10 reasons to get exicted about Geevor!

Jo w the curator came up with these:

1.       It’s real

2.       It’s about people

3.       It’s about a community

4.       Some of the old miners still work here

5.       Most of the buildings survive

6.       It’s got amazing views

7.       It epitomizes Cornwall’s former industrial glory

8.       It more than likely supplied the tin for all tins of beans for about fifty years (questionable but sounds good to me!)
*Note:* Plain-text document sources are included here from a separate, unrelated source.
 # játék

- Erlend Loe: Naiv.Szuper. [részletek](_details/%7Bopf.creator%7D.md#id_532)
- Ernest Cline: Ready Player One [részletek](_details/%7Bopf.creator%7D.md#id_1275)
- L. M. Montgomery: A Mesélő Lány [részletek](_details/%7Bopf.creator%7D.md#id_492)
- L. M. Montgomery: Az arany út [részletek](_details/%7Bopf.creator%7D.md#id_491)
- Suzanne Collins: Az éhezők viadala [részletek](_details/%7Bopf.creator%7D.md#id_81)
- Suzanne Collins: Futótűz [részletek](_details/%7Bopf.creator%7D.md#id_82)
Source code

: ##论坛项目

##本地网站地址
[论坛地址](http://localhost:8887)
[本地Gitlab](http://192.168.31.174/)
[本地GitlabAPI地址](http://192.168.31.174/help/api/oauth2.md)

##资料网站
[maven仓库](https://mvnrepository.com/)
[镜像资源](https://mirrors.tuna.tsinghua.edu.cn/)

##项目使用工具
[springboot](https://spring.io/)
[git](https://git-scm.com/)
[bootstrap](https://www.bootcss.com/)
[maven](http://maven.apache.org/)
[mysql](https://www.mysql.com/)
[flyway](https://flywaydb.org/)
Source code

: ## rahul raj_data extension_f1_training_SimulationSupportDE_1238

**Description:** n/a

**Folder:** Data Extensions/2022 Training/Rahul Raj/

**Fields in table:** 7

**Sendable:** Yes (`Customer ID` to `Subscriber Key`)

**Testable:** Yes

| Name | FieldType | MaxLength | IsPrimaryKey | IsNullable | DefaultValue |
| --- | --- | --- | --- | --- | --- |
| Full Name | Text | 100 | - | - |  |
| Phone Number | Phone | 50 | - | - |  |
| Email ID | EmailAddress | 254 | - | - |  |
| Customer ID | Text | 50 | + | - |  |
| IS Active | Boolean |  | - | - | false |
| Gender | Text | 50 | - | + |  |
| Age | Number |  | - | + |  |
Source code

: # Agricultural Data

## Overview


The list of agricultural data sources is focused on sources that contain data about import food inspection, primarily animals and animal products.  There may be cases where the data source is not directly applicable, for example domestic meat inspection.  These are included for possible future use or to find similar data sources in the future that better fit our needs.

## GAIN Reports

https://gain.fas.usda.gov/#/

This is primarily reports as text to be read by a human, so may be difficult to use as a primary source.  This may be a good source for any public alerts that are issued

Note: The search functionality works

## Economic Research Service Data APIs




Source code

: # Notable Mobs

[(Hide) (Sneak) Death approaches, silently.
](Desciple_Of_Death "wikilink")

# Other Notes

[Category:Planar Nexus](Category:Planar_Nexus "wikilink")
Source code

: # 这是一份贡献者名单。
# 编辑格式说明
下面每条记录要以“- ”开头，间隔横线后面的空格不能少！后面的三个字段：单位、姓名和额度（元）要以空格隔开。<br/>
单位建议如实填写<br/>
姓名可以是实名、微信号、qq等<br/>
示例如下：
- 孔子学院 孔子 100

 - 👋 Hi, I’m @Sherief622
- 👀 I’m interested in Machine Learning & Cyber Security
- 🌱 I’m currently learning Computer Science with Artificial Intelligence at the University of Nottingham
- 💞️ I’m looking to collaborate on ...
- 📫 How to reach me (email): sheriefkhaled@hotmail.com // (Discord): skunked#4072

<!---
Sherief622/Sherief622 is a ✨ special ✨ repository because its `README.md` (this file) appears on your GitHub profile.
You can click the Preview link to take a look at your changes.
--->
9.       It ‘s a gateway to the World  Heritage Site

10.     You get to go underground

why do you get excited about Geevor?

‘be excited about tin mining’

Posted in Geevor, Just for fun, meet the geevor staff on April 28, 2009 by geevor

claire rso I have been very excited by museums and the web (see previous posts), and everything that entails,  and after going on a rant to my new found friend Frankie Roberto all about Geevor…. and his ever so eloquently put ‘be excited about tin mining’ speech, several things occurred:

  • Geevor now exists in quite a few peoples minds (even if they don’t know how to pronounce it)
  • we are getting coverage (well mentions anyway) from all sorts of angles: here, here and here (@culture24 we love you)
  • I am even more enthusiastic about what Geevor can do with the web!
  • But that’s not all we’re about.  so I’m going to go back to basics and tell you ten reasons why you should:




tin mining!

  1. Tin is one of the rarest metals in the world – and Cornwall is one of the few places where you can find it. ..
  2. tin miners had interesting names for tools, like; a banjo shovel (a shovel that looks like a banjo), a kibble (a egg shaped really big bucket to hoist the tin ore out of the mine), and a big hit (a big sledge hammer)
  3. Tin was one of the earliest metals known to man, the history
    of its production from its ores going back at least
    5000 years.
  4. Tin is really useful! Tin mixed with copper makes bronze and you can find both metals in Cornwall. Bronze was one of the first metal alloys  – so without it we’d still be in the Stone Age . . .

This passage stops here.